Eric Clapton invited George Harrison to do a 1991 Japanese tour
In 1991, George found himself in a rut. His friends and fans constantly wondered what he was up to, which wasn’t much. When Clapton told George that so many people had been asking about him, he got a bit embarrassed.
During a 1992 interview with Timothy White for Goldmine, George said, “I never really was in that touring mode, and occasionally people would ask me, like when I’d do interviews for an album, ‘Oh, have you thought about touring?’
“It was on the books, really, but Eric brought it on by saying that everywhere he was touring – the year before last he went all over the world – people would keep asking him, ‘Where’s George? What’s he doing? Why doesn’t he do some shows?’ So it kind of got Eric to ask me.
“And then he said, ‘Well, you know, if you wanted to do something the end of this year, me and the band are free, and we could back you up. It would save you all the hassle of thinking of who to get in your band, and all that.’
“I just thought about it for awhile, and of course the other thing that happened between him telling me about this was when his boy Conor got killed. And then I saw him a bit more often last year than I normally would’ve done, because he was home and because of that.
“I think after that happened he’d wanted to busy himself a bit. I kept thinking that it was a good opportunity for me, plus I think he was really looking toward doing something, although he’d taken time off.”
George knew Clapton needed a low-key tour to occupy him during a horrible time. However, he still wasn’t sure if he needed it.
George initially turned his Japanese tour down
Initially, George turned Clapton down.
George told White, “I’d actually turned it down! I thought a lot about it, and then I sent his manager a fax saying, ‘Thanks for the great offer but I don’t think so.’ Then I just swam around my swimming pool and I was thinking, ‘Ahh, really, I shoulda really done it, ’cause it doesn’t feel any good not doing it. I’m free of the burden of not doing it, but I’ll never know what it was like.’
“So I phoned him up again, and I said, ‘If you haven’t already canceled it, I will do it!’ ‘Cause I really needed something to jerk myself out of a rut.”

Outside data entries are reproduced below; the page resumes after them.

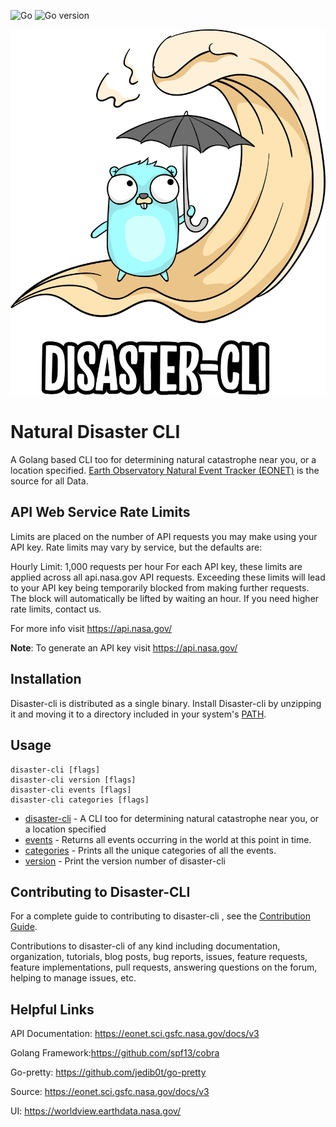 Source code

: ![Go](https://github.com/karl-cardenas-coding/disaster-cli/workflows/Go/badge.svg?branch=master)
![Go version](https://img.shields.io/github/go-mod/go-version/karl-cardenas-coding/disaster-cli)

![gopher](./static/img/disaster-gopher.png)
# Natural Disaster CLI
A Golang based CLI too for determining natural catastrophe near you, or a location specified. [Earth Observatory Natural Event Tracker (EONET)](https://eonet.sci.gsfc.nasa.gov/what-is-eonet) is the source for all Data.


## API Web Service Rate Limits
Limits are placed on the number of API requests you may make using your API key. Rate limits may vary by service, but the defaults are:

Hourly Limit: 1,000 requests per hour
For each API key, these limits are applied across all api.nasa.gov API requests. Exceeding these limits will lead to your API key being temporarily blocked from making further requests. The block will automatically be lifted by waiting an hour. If you need higher rate limits, contact us.

For more info visit https://api.nasa.gov/

**Note**: To generate an API key visit https://api.nasa.gov/

## Installation
Disaster-cli is distributed as a single binary. Install Disaster-cli by unzipping it and moving it to a directory included in your system's [PATH](https://superuser.com/questions/284342/what-are-path-and-other-environment-variables-and-how-can-i-set-or-use-them).


## Usage

```
disaster-cli [flags]
disaster-cli version [flags]
disaster-cli events [flags]
disaster-cli categories [flags]

```

* [disaster-cli](disaster-cli.md)	 - A CLI too for determining natural catastrophe near you, or a location specified
* [events](disaster-cli_events.md)	 - Returns all events occurring in the world at this point in time.
* [categories](disaster-cli_categories.md) - Prints all the unique categories of all the events.
* [version](disaster-cli_version.md)	 - Print the version number of disaster-cli

## Contributing to Disaster-CLI

For a complete guide to contributing to disaster-cli , see the [Contribution Guide](CONTRIBUTING.md).

Contributions to disaster-cli of any kind including documentation, organization, tutorials, blog posts, bug reports, issues, feature requests, feature implementations, pull requests, answering questions on the forum, helping to manage issues, etc.

## Helpful Links

API Documentation:  https://eonet.sci.gsfc.nasa.gov/docs/v3

Golang Framework:https://github.com/spf13/cobra

Go-pretty: https://github.com/jedib0t/go-pretty

Source: https://eonet.sci.gsfc.nasa.gov/docs/v3


UI: https://worldview.earthdata.nasa.gov/
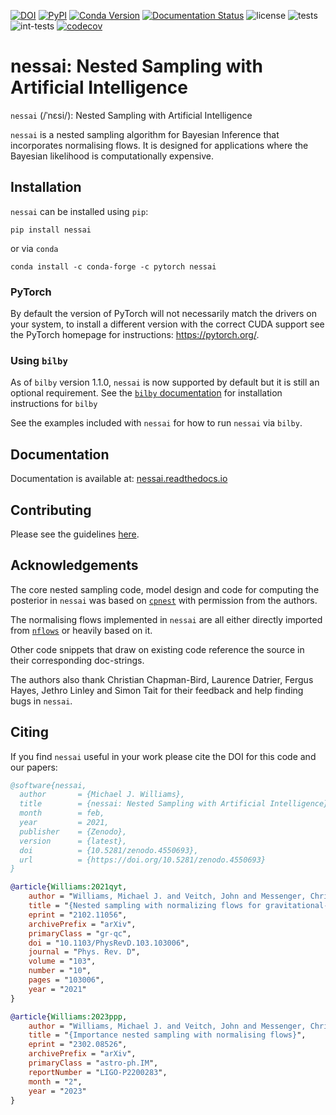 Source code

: [![DOI](https://zenodo.org/badge/DOI/10.5281/zenodo.4550693.svg)](https://doi.org/10.5281/zenodo.4550693)
[![PyPI](https://img.shields.io/pypi/v/nessai)](https://pypi.org/project/nessai/)
[![Conda Version](https://img.shields.io/conda/vn/conda-forge/nessai.svg)](https://anaconda.org/conda-forge/nessai)
[![Documentation Status](https://readthedocs.org/projects/nessai/badge/?version=latest)](https://nessai.readthedocs.io/en/latest/?badge=latest)
![license](https://anaconda.org/conda-forge/nessai/badges/license.svg)
![tests](https://github.com/mj-will/nessai/actions/workflows/tests.yml/badge.svg)
![int-tests](https://github.com/mj-will/nessai/actions/workflows/integration-tests.yml/badge.svg)
[![codecov](https://codecov.io/gh/mj-will/nessai/branch/main/graph/badge.svg?token=O7SN167SK6)](https://codecov.io/gh/mj-will/nessai)

# nessai: Nested Sampling with Artificial Intelligence

``nessai`` (/ˈnɛsi/): Nested Sampling with Artificial Intelligence

``nessai`` is a nested sampling algorithm for Bayesian Inference that incorporates normalising flows. It is designed for applications where the Bayesian likelihood is computationally expensive.

## Installation

``nessai`` can be installed using ``pip``:

```console
pip install nessai
```

or via ``conda``

```console
conda install -c conda-forge -c pytorch nessai
```

### PyTorch

By default the version of PyTorch will not necessarily match the drivers on your system, to install a different version with the correct CUDA support see the PyTorch homepage for instructions: https://pytorch.org/.

### Using ``bilby``

As of `bilby` version 1.1.0, ``nessai`` is now supported by default but it is still an optional requirement. See the [``bilby`` documentation](https://lscsoft.docs.ligo.org/bilby/index.html) for installation instructions for `bilby`

See the examples included with ``nessai`` for how to run ``nessai`` via ``bilby``.

## Documentation

Documentation is available at: [nessai.readthedocs.io](https://nessai.readthedocs.io/)


## Contributing

Please see the guidelines [here](https://github.com/mj-will/nessai/blob/master/CONTRIBUTING.md).


## Acknowledgements

The core nested sampling code, model design and code for computing the posterior in ``nessai`` was based on [`cpnest`](https://github.com/johnveitch/cpnest) with permission from the authors.

The normalising flows implemented in ``nessai`` are all either directly imported from [`nflows`](https://github.com/bayesiains/nflows/tree/master/nflows) or heavily based on it.

Other code snippets that draw on existing code reference the source in their corresponding doc-strings.

The authors also thank Christian Chapman-Bird, Laurence Datrier, Fergus Hayes, Jethro Linley and Simon Tait for their feedback and help finding bugs in ``nessai``.

## Citing

If you find ``nessai`` useful in your work please cite the DOI for this code and our papers:

```bibtex
@software{nessai,
  author       = {Michael J. Williams},
  title        = {nessai: Nested Sampling with Artificial Intelligence},
  month        = feb,
  year         = 2021,
  publisher    = {Zenodo},
  version      = {latest},
  doi          = {10.5281/zenodo.4550693},
  url          = {https://doi.org/10.5281/zenodo.4550693}
}

@article{Williams:2021qyt,
    author = "Williams, Michael J. and Veitch, John and Messenger, Chris",
    title = "{Nested sampling with normalizing flows for gravitational-wave inference}",
    eprint = "2102.11056",
    archivePrefix = "arXiv",
    primaryClass = "gr-qc",
    doi = "10.1103/PhysRevD.103.103006",
    journal = "Phys. Rev. D",
    volume = "103",
    number = "10",
    pages = "103006",
    year = "2021"
}

@article{Williams:2023ppp,
    author = "Williams, Michael J. and Veitch, John and Messenger, Chris",
    title = "{Importance nested sampling with normalising flows}",
    eprint = "2302.08526",
    archivePrefix = "arXiv",
    primaryClass = "astro-ph.IM",
    reportNumber = "LIGO-P2200283",
    month = "2",
    year = "2023"
}

```
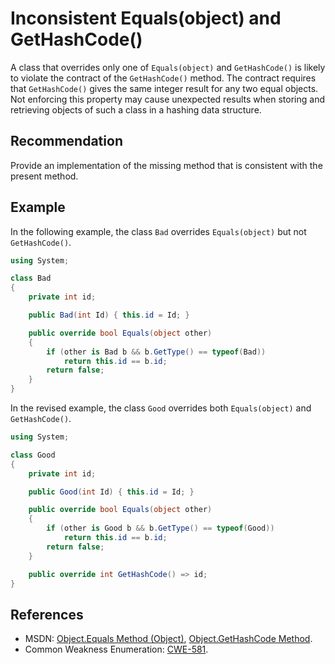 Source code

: # Inconsistent Equals(object) and GetHashCode()
A class that overrides only one of `Equals(object)` and `GetHashCode()` is likely to violate the contract of the `GetHashCode()` method. The contract requires that `GetHashCode()` gives the same integer result for any two equal objects. Not enforcing this property may cause unexpected results when storing and retrieving objects of such a class in a hashing data structure.


## Recommendation
Provide an implementation of the missing method that is consistent with the present method.


## Example
In the following example, the class `Bad` overrides `Equals(object)` but not `GetHashCode()`.


```csharp
using System;

class Bad
{
    private int id;

    public Bad(int Id) { this.id = Id; }

    public override bool Equals(object other)
    {
        if (other is Bad b && b.GetType() == typeof(Bad))
            return this.id == b.id;
        return false;
    }
}

```
In the revised example, the class `Good` overrides both `Equals(object)` and `GetHashCode()`.


```csharp
using System;

class Good
{
    private int id;

    public Good(int Id) { this.id = Id; }

    public override bool Equals(object other)
    {
        if (other is Good b && b.GetType() == typeof(Good))
            return this.id == b.id;
        return false;
    }

    public override int GetHashCode() => id;
}

```

## References
* MSDN: [Object.Equals Method (Object)](https://msdn.microsoft.com/en-us/library/bsc2ak47.aspx), [Object.GetHashCode Method](https://msdn.microsoft.com/en-us/library/system.object.gethashcode.aspx).
* Common Weakness Enumeration: [CWE-581](https://cwe.mitre.org/data/definitions/581.html).
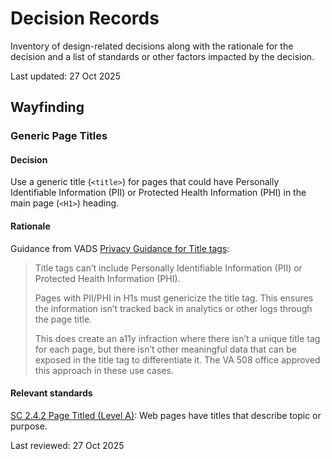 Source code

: # Decision Records

Inventory of design-related decisions along with the rationale for the decision and a list of standards or other factors impacted by the decision.

Last updated: 27 Oct 2025

## Wayfinding

### Generic Page Titles
 
#### Decision

Use a generic title (```<title>```) for pages that could have Personally Identifiable Information (PII) or Protected Health Information (PHI) in the main page (```<H1>```) heading.

#### Rationale

Guidance from VADS [Privacy Guidance for Title tags](https://design.va.gov/content-style-guide/title-tags#privacy-guidance):

> Title tags can’t include Personally Identifiable Information (PII) or Protected Health Information (PHI).
>
> Pages with PII/PHI in H1s must genericize the title tag. This ensures the information isn’t tracked back in analytics or other logs through the page title.
> 
> This does create an a11y infraction where there isn’t a unique title tag for each page, but there isn’t other meaningful data that can be exposed in the title tag to differentiate it. The VA 508 office approved this approach in these use cases.

#### Relevant standards

[SC 2.4.2 Page Titled (Level A)](https://www.w3.org/WAI/WCAG22/Understanding/page-titled): Web pages have titles that describe topic or purpose.

Last reviewed: 27 Oct 2025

George realized a Japanese tour would be a good opportunity for many reasons. It would help him stop smoking and get him out of the rut he was in at the time. He didn’t need to organize a band, and he would be playing to a relatively tame audience. It was also a short tour, with only 12 shows.
There was nothing George could lose, really. Since his time with The Beatles, George had mostly hated touring. He preferred spontaneous jam sessions with his friends. The last time he’d embarked on a tour was in 1974, and the American audiences weren’t too kind. However, this was George’s moment to have a tour as he wanted.
The former Beatle got to perform some of his songs for the first time
Before his Japanese tour, the last time George played the songs on his setlist was when he recorded them. George got to perform some of his songs for the first time, so they felt new to him.
“A lot of the songs that I had done, I had wrote them and then I recorded them, I sang it that one time on the record, and never, ever done them since,” George told Scott Muni at WNEW-FM (per George Harrison on George Harrison: Interviews and Encounters).
“So to me they’re like new songs—like ‘I Want to Tell You’ and ‘Old Brown Shoe,’ even ‘Taxman,’ I’ve only ever sang it the one time. ‘Piggies,’ you see, I’ve never really done that one before, and all my new songs like ‘Cloud Nine’ and ‘Cheer Down,’ ‘Devil’s Radio,’ even something like ‘Isn’t It a Pity’ has been around since 1970, that song from All Things Must Pass.
“But the first time I ever performed it. It’s really good for me to … see, it’s like singing new songs.”
So, George’s 1991 Japanese tour gave him much more than he initially thought. He later thanked Clapton for convincing him to do it. Sadly, it was his last tour, but thankfully, it turned out the way he wanted.